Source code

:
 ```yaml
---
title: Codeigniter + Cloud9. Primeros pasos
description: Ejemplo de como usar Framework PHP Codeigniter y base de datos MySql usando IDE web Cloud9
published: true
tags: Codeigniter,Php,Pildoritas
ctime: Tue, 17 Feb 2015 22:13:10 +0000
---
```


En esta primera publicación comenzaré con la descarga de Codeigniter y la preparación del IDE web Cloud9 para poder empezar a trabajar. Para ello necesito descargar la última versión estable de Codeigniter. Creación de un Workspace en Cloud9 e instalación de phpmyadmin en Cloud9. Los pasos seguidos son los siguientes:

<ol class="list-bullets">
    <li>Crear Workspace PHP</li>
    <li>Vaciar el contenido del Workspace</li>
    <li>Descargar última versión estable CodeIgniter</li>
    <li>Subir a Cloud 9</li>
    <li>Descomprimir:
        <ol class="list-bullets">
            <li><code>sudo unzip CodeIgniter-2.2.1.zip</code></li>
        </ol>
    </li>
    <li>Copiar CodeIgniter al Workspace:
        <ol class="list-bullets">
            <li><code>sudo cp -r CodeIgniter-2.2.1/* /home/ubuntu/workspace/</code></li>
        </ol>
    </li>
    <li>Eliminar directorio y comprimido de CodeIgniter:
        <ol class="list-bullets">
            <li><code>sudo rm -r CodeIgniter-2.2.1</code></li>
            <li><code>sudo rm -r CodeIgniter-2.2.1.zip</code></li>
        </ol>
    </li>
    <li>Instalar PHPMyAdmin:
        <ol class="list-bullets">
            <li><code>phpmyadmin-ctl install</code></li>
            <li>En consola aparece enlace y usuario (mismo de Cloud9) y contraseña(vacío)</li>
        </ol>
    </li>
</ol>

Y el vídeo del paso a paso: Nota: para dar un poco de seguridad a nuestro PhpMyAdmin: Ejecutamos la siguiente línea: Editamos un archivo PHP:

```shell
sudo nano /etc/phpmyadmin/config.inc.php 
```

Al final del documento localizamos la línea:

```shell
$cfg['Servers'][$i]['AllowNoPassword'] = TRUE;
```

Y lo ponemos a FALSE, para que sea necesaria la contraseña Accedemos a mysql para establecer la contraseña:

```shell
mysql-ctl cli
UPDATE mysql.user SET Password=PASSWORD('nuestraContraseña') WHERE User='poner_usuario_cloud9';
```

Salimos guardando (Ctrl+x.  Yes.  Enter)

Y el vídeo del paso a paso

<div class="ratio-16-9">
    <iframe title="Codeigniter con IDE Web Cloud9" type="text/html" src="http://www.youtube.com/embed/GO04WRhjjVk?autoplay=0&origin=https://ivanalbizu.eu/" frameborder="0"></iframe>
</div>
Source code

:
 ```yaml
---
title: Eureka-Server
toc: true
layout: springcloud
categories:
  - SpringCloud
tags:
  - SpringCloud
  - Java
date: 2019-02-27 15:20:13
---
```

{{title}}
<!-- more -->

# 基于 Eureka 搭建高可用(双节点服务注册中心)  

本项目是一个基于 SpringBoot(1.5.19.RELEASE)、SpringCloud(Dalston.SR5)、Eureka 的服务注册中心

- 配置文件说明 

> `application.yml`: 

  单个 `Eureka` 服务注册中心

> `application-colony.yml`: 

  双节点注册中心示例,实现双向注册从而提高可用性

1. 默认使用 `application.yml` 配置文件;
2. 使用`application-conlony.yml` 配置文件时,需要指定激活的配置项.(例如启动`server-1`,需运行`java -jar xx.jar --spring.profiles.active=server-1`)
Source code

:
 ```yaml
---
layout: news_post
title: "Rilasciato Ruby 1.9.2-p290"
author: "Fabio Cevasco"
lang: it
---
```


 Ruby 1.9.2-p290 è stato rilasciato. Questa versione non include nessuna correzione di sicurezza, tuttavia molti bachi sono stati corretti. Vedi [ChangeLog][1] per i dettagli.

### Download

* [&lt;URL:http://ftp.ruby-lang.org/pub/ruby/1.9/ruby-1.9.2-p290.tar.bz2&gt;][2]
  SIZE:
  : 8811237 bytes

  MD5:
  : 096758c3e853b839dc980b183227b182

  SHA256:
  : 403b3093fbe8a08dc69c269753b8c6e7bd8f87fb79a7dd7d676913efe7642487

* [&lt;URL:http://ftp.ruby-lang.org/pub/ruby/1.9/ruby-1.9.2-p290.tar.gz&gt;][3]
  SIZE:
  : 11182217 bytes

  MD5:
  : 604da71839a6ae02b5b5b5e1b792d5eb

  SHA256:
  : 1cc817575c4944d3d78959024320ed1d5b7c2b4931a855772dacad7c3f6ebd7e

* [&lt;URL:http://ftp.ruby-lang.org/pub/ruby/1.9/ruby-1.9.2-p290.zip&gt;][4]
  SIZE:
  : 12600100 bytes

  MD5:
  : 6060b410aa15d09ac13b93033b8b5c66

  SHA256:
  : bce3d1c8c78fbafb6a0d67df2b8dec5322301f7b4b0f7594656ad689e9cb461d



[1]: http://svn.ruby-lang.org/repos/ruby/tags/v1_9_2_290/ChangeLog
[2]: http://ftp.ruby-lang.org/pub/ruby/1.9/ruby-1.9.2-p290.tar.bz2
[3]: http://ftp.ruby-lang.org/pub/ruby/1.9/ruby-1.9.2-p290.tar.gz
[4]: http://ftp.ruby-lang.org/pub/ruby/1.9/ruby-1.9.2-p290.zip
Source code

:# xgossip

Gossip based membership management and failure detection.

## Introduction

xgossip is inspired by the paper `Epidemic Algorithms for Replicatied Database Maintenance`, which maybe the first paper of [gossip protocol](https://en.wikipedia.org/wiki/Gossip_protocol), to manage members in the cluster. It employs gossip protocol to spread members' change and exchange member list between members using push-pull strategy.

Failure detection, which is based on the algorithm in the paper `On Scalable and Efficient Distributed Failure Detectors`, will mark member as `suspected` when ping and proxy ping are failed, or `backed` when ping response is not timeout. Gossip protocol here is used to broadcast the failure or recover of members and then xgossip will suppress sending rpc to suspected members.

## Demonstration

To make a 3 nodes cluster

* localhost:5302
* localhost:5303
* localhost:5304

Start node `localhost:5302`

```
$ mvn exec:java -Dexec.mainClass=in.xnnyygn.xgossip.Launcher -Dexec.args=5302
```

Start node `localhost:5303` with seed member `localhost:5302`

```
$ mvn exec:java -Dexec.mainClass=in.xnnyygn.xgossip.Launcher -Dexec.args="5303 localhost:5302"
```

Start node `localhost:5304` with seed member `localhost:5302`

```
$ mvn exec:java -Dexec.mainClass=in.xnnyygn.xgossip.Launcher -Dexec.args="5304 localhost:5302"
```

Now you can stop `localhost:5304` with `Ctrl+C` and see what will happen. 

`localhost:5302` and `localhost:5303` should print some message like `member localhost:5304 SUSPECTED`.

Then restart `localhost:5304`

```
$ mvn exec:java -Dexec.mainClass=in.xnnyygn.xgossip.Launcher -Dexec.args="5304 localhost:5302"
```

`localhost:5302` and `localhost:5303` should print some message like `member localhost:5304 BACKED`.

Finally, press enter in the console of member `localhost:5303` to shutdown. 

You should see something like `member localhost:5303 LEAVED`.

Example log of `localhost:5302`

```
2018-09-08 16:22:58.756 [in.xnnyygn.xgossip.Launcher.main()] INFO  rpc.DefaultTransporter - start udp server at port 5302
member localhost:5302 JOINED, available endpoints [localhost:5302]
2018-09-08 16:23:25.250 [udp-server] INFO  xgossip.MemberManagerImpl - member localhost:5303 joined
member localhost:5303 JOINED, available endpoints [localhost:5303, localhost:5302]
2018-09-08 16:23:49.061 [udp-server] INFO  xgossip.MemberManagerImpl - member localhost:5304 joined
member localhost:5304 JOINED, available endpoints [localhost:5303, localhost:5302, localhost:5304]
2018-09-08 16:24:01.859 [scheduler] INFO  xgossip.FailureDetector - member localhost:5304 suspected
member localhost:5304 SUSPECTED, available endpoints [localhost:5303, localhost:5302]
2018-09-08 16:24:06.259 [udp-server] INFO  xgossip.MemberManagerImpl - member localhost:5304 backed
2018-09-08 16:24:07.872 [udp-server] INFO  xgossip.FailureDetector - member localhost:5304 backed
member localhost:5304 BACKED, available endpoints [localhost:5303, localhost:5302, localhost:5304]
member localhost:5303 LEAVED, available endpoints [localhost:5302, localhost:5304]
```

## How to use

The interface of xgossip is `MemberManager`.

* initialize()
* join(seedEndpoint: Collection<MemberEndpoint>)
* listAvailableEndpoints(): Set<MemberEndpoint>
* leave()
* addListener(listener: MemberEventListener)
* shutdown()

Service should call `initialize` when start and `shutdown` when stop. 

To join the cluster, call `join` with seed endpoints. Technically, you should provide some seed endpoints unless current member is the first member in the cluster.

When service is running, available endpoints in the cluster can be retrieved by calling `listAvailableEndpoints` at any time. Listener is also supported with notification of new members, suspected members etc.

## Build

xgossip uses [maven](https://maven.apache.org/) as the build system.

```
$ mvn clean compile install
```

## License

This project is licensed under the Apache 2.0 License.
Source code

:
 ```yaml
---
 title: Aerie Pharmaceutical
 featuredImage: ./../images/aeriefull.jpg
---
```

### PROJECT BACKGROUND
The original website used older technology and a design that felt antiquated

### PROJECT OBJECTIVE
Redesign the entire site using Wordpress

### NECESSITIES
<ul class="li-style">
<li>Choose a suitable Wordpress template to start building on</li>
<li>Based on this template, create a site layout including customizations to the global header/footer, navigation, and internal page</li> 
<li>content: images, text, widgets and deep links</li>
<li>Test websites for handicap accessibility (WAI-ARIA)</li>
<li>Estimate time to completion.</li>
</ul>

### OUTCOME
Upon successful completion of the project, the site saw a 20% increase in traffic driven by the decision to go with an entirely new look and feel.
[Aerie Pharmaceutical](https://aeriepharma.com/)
════════════════
**TASK PROMPT:** How many lines of the material hold the string "Wordpress"? Answer with the number only.

**EXERCISE ANSWER:** 2